▸ **About this exercise**
The answer should be each line from the entries below that has the word "treating" in it.

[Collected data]
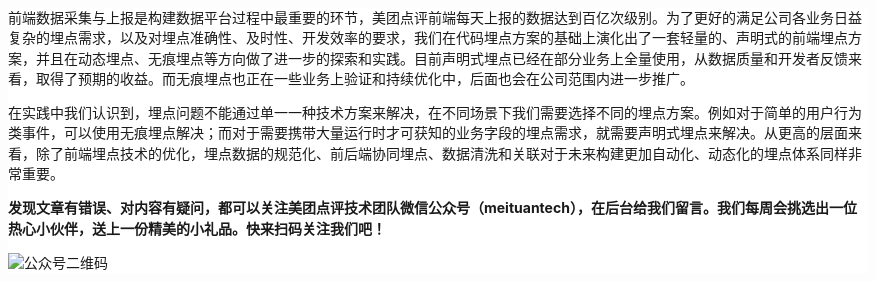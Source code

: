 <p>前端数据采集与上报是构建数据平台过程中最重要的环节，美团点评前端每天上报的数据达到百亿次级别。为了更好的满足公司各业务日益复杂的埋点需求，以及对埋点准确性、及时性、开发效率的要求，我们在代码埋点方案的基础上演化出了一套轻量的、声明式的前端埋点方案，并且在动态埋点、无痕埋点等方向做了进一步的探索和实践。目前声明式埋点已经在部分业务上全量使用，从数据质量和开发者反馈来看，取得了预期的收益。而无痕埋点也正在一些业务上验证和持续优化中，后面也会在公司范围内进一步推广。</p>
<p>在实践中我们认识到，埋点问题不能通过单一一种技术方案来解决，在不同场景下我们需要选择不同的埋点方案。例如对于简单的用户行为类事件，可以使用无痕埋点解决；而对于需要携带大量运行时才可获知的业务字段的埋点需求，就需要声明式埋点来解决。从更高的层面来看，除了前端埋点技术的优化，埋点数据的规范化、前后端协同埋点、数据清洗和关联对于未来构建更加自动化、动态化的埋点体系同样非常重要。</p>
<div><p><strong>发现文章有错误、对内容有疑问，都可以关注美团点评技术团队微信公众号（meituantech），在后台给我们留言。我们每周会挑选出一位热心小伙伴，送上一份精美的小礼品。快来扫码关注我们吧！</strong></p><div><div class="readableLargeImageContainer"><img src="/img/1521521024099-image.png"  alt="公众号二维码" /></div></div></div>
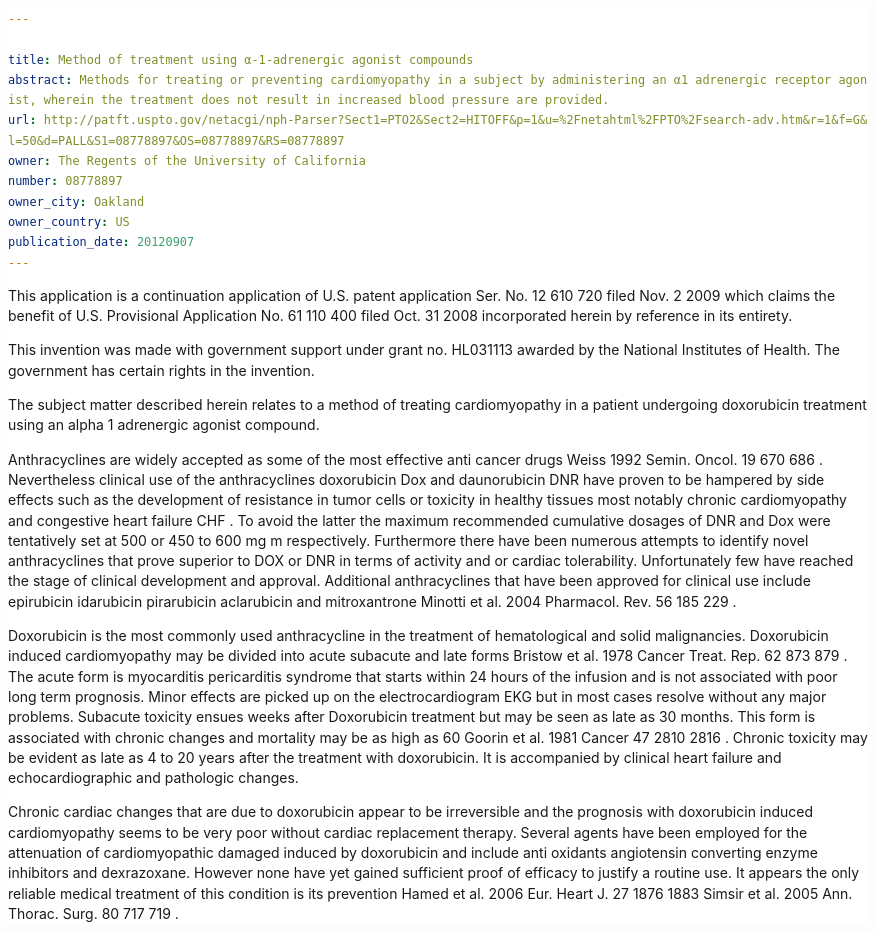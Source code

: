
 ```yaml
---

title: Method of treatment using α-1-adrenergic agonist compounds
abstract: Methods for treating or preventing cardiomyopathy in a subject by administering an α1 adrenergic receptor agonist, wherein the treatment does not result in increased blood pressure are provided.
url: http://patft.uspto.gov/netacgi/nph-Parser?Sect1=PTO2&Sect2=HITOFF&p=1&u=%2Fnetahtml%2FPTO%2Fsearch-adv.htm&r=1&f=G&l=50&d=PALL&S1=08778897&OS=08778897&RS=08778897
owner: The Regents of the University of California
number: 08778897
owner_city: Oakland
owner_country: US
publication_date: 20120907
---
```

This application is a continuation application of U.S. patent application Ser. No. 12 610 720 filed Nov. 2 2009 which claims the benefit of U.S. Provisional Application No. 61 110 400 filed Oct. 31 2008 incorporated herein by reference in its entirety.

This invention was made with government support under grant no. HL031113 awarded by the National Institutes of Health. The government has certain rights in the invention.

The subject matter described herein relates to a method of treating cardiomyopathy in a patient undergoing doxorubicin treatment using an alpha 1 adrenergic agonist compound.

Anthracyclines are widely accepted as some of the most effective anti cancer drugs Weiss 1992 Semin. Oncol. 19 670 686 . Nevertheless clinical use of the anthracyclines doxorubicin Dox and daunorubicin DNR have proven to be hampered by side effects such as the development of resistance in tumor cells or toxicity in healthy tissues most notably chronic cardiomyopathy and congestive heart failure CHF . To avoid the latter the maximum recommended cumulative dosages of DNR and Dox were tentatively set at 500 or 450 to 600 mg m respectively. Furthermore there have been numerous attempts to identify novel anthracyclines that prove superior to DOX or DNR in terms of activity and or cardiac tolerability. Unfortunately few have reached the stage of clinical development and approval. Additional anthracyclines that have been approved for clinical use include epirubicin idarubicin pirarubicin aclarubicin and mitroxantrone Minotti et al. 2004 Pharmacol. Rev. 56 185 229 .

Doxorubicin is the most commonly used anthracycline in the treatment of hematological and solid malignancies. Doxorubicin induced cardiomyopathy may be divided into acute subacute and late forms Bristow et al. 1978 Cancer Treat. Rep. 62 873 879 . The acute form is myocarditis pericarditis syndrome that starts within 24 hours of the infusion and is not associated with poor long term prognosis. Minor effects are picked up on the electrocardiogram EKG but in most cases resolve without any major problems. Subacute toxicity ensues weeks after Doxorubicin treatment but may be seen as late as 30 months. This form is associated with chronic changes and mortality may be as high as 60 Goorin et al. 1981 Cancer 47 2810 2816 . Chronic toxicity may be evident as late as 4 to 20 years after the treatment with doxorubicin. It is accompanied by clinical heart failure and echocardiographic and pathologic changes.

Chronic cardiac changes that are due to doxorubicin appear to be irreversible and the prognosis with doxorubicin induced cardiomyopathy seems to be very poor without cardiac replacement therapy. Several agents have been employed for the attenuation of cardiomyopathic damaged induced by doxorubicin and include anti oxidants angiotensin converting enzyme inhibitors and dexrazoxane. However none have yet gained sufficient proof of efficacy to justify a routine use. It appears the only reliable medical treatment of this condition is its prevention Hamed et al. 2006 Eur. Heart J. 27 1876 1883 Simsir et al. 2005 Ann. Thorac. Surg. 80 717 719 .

==

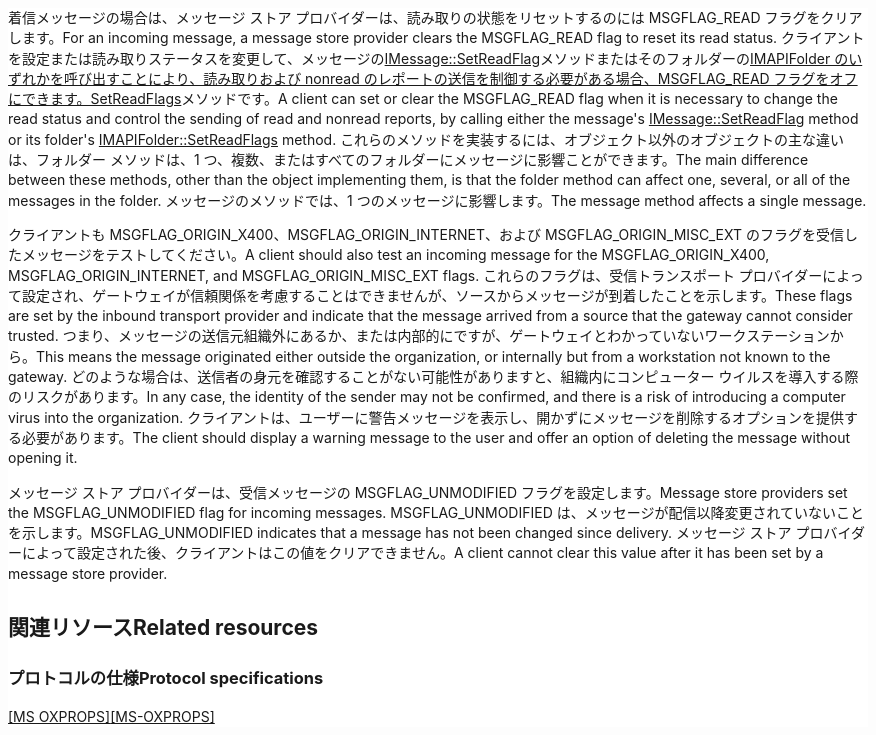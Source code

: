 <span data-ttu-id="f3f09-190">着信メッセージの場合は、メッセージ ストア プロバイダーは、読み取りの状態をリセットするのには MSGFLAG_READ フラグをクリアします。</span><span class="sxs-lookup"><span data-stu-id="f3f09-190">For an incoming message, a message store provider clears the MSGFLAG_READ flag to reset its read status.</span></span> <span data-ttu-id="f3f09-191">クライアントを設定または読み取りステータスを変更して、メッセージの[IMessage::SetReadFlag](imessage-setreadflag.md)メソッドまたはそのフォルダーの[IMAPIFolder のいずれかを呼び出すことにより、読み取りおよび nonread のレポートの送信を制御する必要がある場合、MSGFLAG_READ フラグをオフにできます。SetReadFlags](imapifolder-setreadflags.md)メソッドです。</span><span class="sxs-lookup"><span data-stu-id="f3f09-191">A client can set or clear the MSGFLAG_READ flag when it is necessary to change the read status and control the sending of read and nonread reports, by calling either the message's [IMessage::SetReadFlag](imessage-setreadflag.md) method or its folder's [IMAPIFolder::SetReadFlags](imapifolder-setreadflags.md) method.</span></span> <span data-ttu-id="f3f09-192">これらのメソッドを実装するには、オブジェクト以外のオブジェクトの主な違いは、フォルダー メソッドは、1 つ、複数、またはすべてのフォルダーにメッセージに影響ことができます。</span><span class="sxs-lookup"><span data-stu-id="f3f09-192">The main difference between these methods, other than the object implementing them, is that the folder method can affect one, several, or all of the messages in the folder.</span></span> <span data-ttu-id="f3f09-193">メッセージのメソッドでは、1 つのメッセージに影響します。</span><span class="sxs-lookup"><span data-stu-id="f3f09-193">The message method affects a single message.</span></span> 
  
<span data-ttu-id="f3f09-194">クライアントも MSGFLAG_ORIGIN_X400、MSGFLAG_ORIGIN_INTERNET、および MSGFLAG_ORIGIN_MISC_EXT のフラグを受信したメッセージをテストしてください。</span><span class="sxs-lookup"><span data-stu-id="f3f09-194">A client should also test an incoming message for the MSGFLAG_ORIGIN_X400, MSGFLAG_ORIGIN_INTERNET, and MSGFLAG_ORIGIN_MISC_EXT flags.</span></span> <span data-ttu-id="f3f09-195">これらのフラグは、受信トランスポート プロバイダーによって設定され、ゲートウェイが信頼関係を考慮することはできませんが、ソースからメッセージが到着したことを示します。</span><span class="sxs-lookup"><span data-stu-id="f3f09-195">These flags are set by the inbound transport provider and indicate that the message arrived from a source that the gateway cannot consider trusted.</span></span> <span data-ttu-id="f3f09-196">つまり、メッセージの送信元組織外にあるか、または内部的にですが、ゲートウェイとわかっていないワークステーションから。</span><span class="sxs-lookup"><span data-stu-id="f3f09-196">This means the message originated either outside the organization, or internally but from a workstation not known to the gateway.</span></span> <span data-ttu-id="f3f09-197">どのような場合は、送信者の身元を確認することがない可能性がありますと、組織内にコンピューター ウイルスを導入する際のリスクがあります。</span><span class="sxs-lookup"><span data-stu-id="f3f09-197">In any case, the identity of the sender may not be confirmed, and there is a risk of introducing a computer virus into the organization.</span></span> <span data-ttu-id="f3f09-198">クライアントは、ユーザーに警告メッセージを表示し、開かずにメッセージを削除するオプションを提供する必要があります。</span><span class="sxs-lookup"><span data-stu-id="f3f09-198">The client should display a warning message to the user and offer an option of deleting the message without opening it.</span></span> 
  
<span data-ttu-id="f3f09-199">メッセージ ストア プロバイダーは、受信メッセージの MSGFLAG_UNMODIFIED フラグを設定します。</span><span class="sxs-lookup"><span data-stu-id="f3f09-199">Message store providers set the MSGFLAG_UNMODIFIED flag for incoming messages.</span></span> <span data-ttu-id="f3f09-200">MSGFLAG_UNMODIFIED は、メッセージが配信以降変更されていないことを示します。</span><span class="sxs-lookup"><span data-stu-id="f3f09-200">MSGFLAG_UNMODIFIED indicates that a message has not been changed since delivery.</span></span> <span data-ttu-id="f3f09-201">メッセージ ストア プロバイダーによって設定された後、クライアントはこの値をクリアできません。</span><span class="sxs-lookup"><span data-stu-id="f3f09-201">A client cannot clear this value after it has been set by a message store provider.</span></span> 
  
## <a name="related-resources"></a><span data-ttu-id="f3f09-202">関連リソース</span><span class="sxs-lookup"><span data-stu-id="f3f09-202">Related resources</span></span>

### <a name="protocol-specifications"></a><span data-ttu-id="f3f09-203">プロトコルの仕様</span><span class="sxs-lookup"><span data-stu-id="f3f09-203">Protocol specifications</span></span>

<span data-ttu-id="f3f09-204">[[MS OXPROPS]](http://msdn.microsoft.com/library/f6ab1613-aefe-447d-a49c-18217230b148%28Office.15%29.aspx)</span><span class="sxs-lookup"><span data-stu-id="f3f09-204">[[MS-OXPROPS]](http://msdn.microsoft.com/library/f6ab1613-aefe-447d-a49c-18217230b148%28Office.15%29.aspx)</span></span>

▸ **Solution for this exercise**
abstract: Methods for treating or preventing cardiomyopathy in a subject by administering an α1 adrenergic receptor agonist, wherein the treatment does not result in increased blood pressure are provided.
The subject matter described herein relates to a method of treating cardiomyopathy in a patient undergoing doxorubicin treatment using an alpha 1 adrenergic agonist compound.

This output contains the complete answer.